* _Collected data_:
■ ■ ■
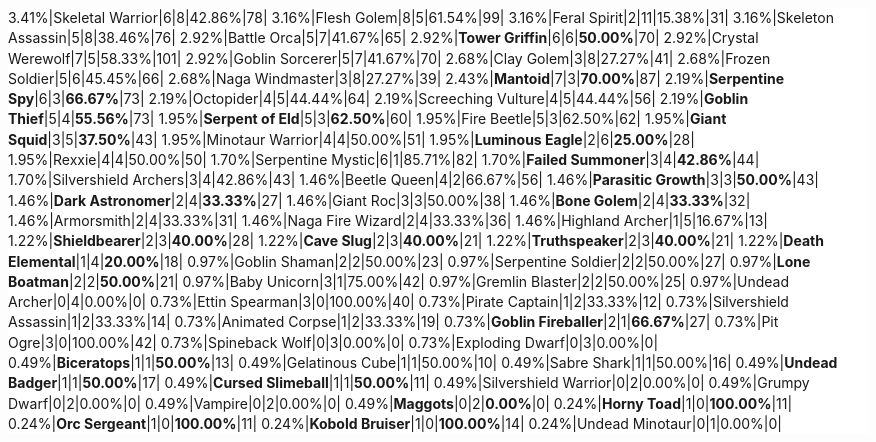 3.41%|Skeletal Warrior|6|8|42.86%|78|
3.16%|Flesh Golem|8|5|61.54%|99|
3.16%|Feral Spirit|2|11|15.38%|31|
3.16%|Skeleton Assassin|5|8|38.46%|76|
2.92%|Battle Orca|5|7|41.67%|65|
2.92%|**Tower Griffin**|6|6|**50.00%**|70|
2.92%|Crystal Werewolf|7|5|58.33%|101|
2.92%|Goblin Sorcerer|5|7|41.67%|70|
2.68%|Clay Golem|3|8|27.27%|41|
2.68%|Frozen Soldier|5|6|45.45%|66|
2.68%|Naga Windmaster|3|8|27.27%|39|
2.43%|**Mantoid**|7|3|**70.00%**|87|
2.19%|**Serpentine Spy**|6|3|**66.67%**|73|
2.19%|Octopider|4|5|44.44%|64|
2.19%|Screeching Vulture|4|5|44.44%|56|
2.19%|**Goblin Thief**|5|4|**55.56%**|73|
1.95%|**Serpent of Eld**|5|3|**62.50%**|60|
1.95%|Fire Beetle|5|3|62.50%|62|
1.95%|**Giant Squid**|3|5|**37.50%**|43|
1.95%|Minotaur Warrior|4|4|50.00%|51|
1.95%|**Luminous Eagle**|2|6|**25.00%**|28|
1.95%|Rexxie|4|4|50.00%|50|
1.70%|Serpentine Mystic|6|1|85.71%|82|
1.70%|**Failed Summoner**|3|4|**42.86%**|44|
1.70%|Silvershield Archers|3|4|42.86%|43|
1.46%|Beetle Queen|4|2|66.67%|56|
1.46%|**Parasitic Growth**|3|3|**50.00%**|43|
1.46%|**Dark Astronomer**|2|4|**33.33%**|27|
1.46%|Giant Roc|3|3|50.00%|38|
1.46%|**Bone Golem**|2|4|**33.33%**|32|
1.46%|Armorsmith|2|4|33.33%|31|
1.46%|Naga Fire Wizard|2|4|33.33%|36|
1.46%|Highland Archer|1|5|16.67%|13|
1.22%|**Shieldbearer**|2|3|**40.00%**|28|
1.22%|**Cave Slug**|2|3|**40.00%**|21|
1.22%|**Truthspeaker**|2|3|**40.00%**|21|
1.22%|**Death Elemental**|1|4|**20.00%**|18|
0.97%|Goblin Shaman|2|2|50.00%|23|
0.97%|Serpentine Soldier|2|2|50.00%|27|
0.97%|**Lone Boatman**|2|2|**50.00%**|21|
0.97%|Baby Unicorn|3|1|75.00%|42|
0.97%|Gremlin Blaster|2|2|50.00%|25|
0.97%|Undead Archer|0|4|0.00%|0|
0.73%|Ettin Spearman|3|0|100.00%|40|
0.73%|Pirate Captain|1|2|33.33%|12|
0.73%|Silvershield Assassin|1|2|33.33%|14|
0.73%|Animated Corpse|1|2|33.33%|19|
0.73%|**Goblin Fireballer**|2|1|**66.67%**|27|
0.73%|Pit Ogre|3|0|100.00%|42|
0.73%|Spineback Wolf|0|3|0.00%|0|
0.73%|Exploding Dwarf|0|3|0.00%|0|
0.49%|**Biceratops**|1|1|**50.00%**|13|
0.49%|Gelatinous Cube|1|1|50.00%|10|
0.49%|Sabre Shark|1|1|50.00%|16|
0.49%|**Undead Badger**|1|1|**50.00%**|17|
0.49%|**Cursed Slimeball**|1|1|**50.00%**|11|
0.49%|Silvershield Warrior|0|2|0.00%|0|
0.49%|Grumpy Dwarf|0|2|0.00%|0|
0.49%|Vampire|0|2|0.00%|0|
0.49%|**Maggots**|0|2|**0.00%**|0|
0.24%|**Horny Toad**|1|0|**100.00%**|11|
0.24%|**Orc Sergeant**|1|0|**100.00%**|11|
0.24%|**Kobold Bruiser**|1|0|**100.00%**|14|
0.24%|Undead Minotaur|0|1|0.00%|0|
■ ■ ■
* _WORK TO COMPLETE_: The records above must be repeated in full and exactly, but without any of the pictures.

* _ANSWER SPACE_:
 3.41%|Skeletal Warrior|6|8|42.86%|78|
3.16%|Flesh Golem|8|5|61.54%|99|
3.16%|Feral Spirit|2|11|15.38%|31|
3.16%|Skeleton Assassin|5|8|38.46%|76|
2.92%|Battle Orca|5|7|41.67%|65|
2.92%|**Tower Griffin**|6|6|**50.00%**|70|
2.92%|Crystal Werewolf|7|5|58.33%|101|
2.92%|Goblin Sorcerer|5|7|41.67%|70|
2.68%|Clay Golem|3|8|27.27%|41|
2.68%|Frozen Soldier|5|6|45.45%|66|
2.68%|Naga Windmaster|3|8|27.27%|39|
2.43%|**Mantoid**|7|3|**70.00%**|87|
2.19%|**Serpentine Spy**|6|3|**66.67%**|73|
2.19%|Octopider|4|5|44.44%|64|
2.19%|Screeching Vulture|4|5|44.44%|56|
2.19%|**Goblin Thief**|5|4|**55.56%**|73|
1.95%|**Serpent of Eld**|5|3|**62.50%**|60|
1.95%|Fire Beetle|5|3|62.50%|62|
1.95%|**Giant Squid**|3|5|**37.50%**|43|
1.95%|Minotaur Warrior|4|4|50.00%|51|
1.95%|**Luminous Eagle**|2|6|**25.00%**|28|
1.95%|Rexxie|4|4|50.00%|50|
1.70%|Serpentine Mystic|6|1|85.71%|82|
1.70%|**Failed Summoner**|3|4|**42.86%**|44|
1.70%|Silvershield Archers|3|4|42.86%|43|
1.46%|Beetle Queen|4|2|66.67%|56|
1.46%|**Parasitic Growth**|3|3|**50.00%**|43|
1.46%|**Dark Astronomer**|2|4|**33.33%**|27|
1.46%|Giant Roc|3|3|50.00%|38|
1.46%|**Bone Golem**|2|4|**33.33%**|32|
1.46%|Armorsmith|2|4|33.33%|31|
1.46%|Naga Fire Wizard|2|4|33.33%|36|
1.46%|Highland Archer|1|5|16.67%|13|
1.22%|**Shieldbearer**|2|3|**40.00%**|28|
1.22%|**Cave Slug**|2|3|**40.00%**|21|
1.22%|**Truthspeaker**|2|3|**40.00%**|21|
1.22%|**Death Elemental**|1|4|**20.00%**|18|
0.97%|Goblin Shaman|2|2|50.00%|23|
0.97%|Serpentine Soldier|2|2|50.00%|27|
0.97%|**Lone Boatman**|2|2|**50.00%**|21|
0.97%|Baby Unicorn|3|1|75.00%|42|
0.97%|Gremlin Blaster|2|2|50.00%|25|
0.97%|Undead Archer|0|4|0.00%|0|
0.73%|Ettin Spearman|3|0|100.00%|40|
0.73%|Pirate Captain|1|2|33.33%|12|
0.73%|Silvershield Assassin|1|2|33.33%|14|
0.73%|Animated Corpse|1|2|33.33%|19|
0.73%|**Goblin Fireballer**|2|1|**66.67%**|27|
0.73%|Pit Ogre|3|0|100.00%|42|
0.73%|Spineback Wolf|0|3|0.00%|0|
0.73%|Exploding Dwarf|0|3|0.00%|0|
0.49%|**Biceratops**|1|1|**50.00%**|13|
0.49%|Gelatinous Cube|1|1|50.00%|10|
0.49%|Sabre Shark|1|1|50.00%|16|
0.49%|**Undead Badger**|1|1|**50.00%**|17|
0.49%|**Cursed Slimeball**|1|1|**50.00%**|11|
0.49%|Silvershield Warrior|0|2|0.00%|0|
0.49%|Grumpy Dwarf|0|2|0.00%|0|
0.49%|Vampire|0|2|0.00%|0|
0.49%|**Maggots**|0|2|**0.00%**|0|
0.24%|**Horny Toad**|1|0|**100.00%**|11|
0.24%|**Orc Sergeant**|1|0|**100.00%**|11|
0.24%|**Kobold Bruiser**|1|0|**100.00%**|14|
0.24%|Undead Minotaur|0|1|0.00%|0|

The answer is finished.